◆ Aim of the exercise ◆
Return only those lines of the material that contain "standard".

◆ Source records ◆
═══

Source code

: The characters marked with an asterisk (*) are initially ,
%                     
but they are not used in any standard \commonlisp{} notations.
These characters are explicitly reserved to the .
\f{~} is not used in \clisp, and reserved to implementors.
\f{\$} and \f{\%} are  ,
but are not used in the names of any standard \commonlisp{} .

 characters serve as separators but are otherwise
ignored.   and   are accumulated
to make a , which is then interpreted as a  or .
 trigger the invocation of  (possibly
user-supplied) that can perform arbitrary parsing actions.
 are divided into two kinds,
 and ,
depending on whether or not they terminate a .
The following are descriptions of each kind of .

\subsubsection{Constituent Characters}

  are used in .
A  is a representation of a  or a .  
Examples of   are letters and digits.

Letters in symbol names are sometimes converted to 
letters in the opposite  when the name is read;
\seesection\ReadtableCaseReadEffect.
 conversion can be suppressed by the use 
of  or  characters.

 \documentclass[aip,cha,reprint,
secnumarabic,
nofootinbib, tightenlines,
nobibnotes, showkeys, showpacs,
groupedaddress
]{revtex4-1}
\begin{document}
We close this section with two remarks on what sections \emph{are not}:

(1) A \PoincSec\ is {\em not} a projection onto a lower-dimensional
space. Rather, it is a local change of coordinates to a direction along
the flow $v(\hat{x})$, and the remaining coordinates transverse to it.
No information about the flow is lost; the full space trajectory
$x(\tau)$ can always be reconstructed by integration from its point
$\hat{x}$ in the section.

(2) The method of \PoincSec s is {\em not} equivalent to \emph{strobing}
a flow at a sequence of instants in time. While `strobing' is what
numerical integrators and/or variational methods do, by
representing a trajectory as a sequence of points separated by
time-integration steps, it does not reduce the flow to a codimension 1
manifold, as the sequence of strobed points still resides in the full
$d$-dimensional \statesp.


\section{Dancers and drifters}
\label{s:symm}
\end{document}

═══

◆ Reply to the task ◆
but they are not used in any standard \commonlisp{} notations.
but are not used in the names of any standard \commonlisp{} .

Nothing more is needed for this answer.